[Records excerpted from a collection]
----------

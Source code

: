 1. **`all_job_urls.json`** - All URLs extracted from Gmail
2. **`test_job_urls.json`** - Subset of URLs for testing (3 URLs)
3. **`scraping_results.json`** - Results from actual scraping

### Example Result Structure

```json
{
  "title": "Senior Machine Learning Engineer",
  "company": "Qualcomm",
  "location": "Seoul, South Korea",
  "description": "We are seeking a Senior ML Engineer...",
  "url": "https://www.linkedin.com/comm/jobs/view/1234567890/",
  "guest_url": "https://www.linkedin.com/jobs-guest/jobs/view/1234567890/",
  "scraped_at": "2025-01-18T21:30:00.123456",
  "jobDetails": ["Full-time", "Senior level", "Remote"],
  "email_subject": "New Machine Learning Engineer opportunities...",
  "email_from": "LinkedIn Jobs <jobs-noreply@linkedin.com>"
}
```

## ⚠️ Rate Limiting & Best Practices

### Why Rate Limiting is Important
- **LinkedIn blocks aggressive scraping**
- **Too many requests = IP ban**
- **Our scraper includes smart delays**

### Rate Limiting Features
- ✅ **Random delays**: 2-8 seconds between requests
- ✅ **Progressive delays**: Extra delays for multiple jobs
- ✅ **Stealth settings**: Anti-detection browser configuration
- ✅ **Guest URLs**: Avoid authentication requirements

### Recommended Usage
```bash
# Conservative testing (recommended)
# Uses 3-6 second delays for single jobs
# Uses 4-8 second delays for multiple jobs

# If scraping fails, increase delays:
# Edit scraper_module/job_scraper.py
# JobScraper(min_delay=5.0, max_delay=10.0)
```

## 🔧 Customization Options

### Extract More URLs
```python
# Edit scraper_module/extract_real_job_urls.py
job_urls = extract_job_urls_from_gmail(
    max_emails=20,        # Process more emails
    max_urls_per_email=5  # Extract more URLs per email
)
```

----------

- _Exercise_
For the word "testing", say how many lines of the data include it, with nothing else in the reply.

- _Result for this exercise_
2